By Kerstin Ergenzinger & Florencia Curci
Preparing the walk through the Lapataia valley with maps and through the cartographic gaze from afar we strongly felt our foreignness and the valley’s negative space. Its resonance space was an external void. Its prevailing elements seemed to be water and wind.
We imagined bodies and voices in the winds. We imagined to join with our breath sounding tones without semantics.
We took a fragmentary wind instrument – a mouthpiece for PET bottles printed in Berlin, and PET bottles from the flight to the southern hemisphere – the ubiquitous resonance chambers of our times.
As planned, we would start separated in two groups from different entry points into the valley. The aim was to meet at the Lapataia River and continue together to Bahia Blanca.
The two of us started in different groups, how would our first different encounters with the places be, when and how would we actually manage to meet?
The valley is part of the so-called “intercultural contact zone” (Selk’nam, Kawesqar and Yagán) located in Yendegaia National Park (YNP).
What is a contact zone?
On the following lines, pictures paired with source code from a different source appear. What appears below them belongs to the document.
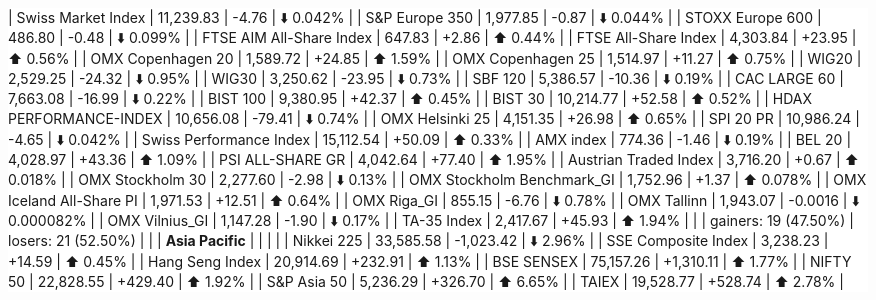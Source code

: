 | Swiss Market Index | 11,239.83 | -4.76 | :arrow_down: 0.042% |
| S&P Europe 350 | 1,977.85 | -0.87 | :arrow_down: 0.044% |
| STOXX Europe 600 | 486.80 | -0.48 | :arrow_down: 0.099% |
| FTSE AIM All-Share Index | 647.83 | +2.86 | :arrow_up: 0.44% |
| FTSE All-Share Index | 4,303.84 | +23.95 | :arrow_up: 0.56% |
| OMX Copenhagen 20 | 1,589.72 | +24.85 | :arrow_up: 1.59% |
| OMX Copenhagen 25 | 1,514.97 | +11.27 | :arrow_up: 0.75% |
| WIG20 | 2,529.25 | -24.32 | :arrow_down: 0.95% |
| WIG30 | 3,250.62 | -23.95 | :arrow_down: 0.73% |
| SBF 120 | 5,386.57 | -10.36 | :arrow_down: 0.19% |
| CAC LARGE 60 | 7,663.08 | -16.99 | :arrow_down: 0.22% |
| BIST 100 | 9,380.95 | +42.37 | :arrow_up: 0.45% |
| BIST 30 | 10,214.77 | +52.58 | :arrow_up: 0.52% |
| HDAX PERFORMANCE-INDEX | 10,656.08 | -79.41 | :arrow_down: 0.74% |
| OMX Helsinki 25 | 4,151.35 | +26.98 | :arrow_up: 0.65% |
| SPI 20 PR | 10,986.24 | -4.65 | :arrow_down: 0.042% |
| Swiss Performance Index | 15,112.54 | +50.09 | :arrow_up: 0.33% |
| AMX index | 774.36 | -1.46 | :arrow_down: 0.19% |
| BEL 20 | 4,028.97 | +43.36 | :arrow_up: 1.09% |
| PSI ALL-SHARE GR | 4,042.64 | +77.40 | :arrow_up: 1.95% |
| Austrian Traded Index | 3,716.20 | +0.67 | :arrow_up: 0.018% |
| OMX Stockholm 30 | 2,277.60 | -2.98 | :arrow_down: 0.13% |
| OMX Stockholm Benchmark_GI | 1,752.96 | +1.37 | :arrow_up: 0.078% |
| OMX Iceland All-Share PI | 1,971.53 | +12.51 | :arrow_up: 0.64% |
| OMX Riga_GI | 855.15 | -6.76 | :arrow_down: 0.78% |
| OMX Tallinn | 1,943.07 | -0.0016 | :arrow_down: 0.000082% |
| OMX Vilnius_GI | 1,147.28 | -1.90 | :arrow_down: 0.17% |
| TA-35 Index | 2,417.67 | +45.93 | :arrow_up: 1.94% |
| | gainers: 19 (47.50%) | losers: 21 (52.50%) | |
| **Asia Pacific** | | | |
| Nikkei 225 | 33,585.58 | -1,023.42 | :arrow_down: 2.96% |
| SSE Composite Index | 3,238.23 | +14.59 | :arrow_up: 0.45% |
| Hang Seng Index | 20,914.69 | +232.91 | :arrow_up: 1.13% |
| BSE SENSEX | 75,157.26 | +1,310.11 | :arrow_up: 1.77% |
| NIFTY 50 | 22,828.55 | +429.40 | :arrow_up: 1.92% |
| S&P Asia 50 | 5,236.29 | +326.70 | :arrow_up: 6.65% |
| TAIEX | 19,528.77 | +528.74 | :arrow_up: 2.78% |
A zone where prior separated entities have a possibility to meet.
The valley is a walkable cut in the ice covered mountain ranges.
A passage between different communities in the past.
A meeting, a hike along the old suggested passage to activate its cultural presence.
A collective practice of an interdisciplinary and intercultural contemporary group upwards the Lapataia river.
Towards Rügen, more mouthpieces and instruments were built and bottle pairs selected.
In Rügen we continued and deepened the research and exercises to finally include others and practice together.
What would one essence or principle of contact be?
Batimientos – Schwebungen – Sounding tones without semantics.
When two close-by frequencies physically meet, they start to beat and a prior non existing
third entity emerges.
Breath and Beat
Always play in a duo
Breath in a continuum with your partner, taking turns
Find the beating
Sustain the beating as long as possible
Stop when the continuum is broken
Signals (for overblowing)
Play an overblow. Wait after each signal as long as its resonance fills the landscape. When you can’t hear the signal anymore, play a new one.
Variation: play as a duo when you don’t see each other.
Connected air flow
Play in duos. Connect both instruments with a pipe. Breath in turns. Listen to the variations that emerge from the circulating air flow. Observe how the labium and window of your mouthpiece turn into the tone hole of your partner’s instrument.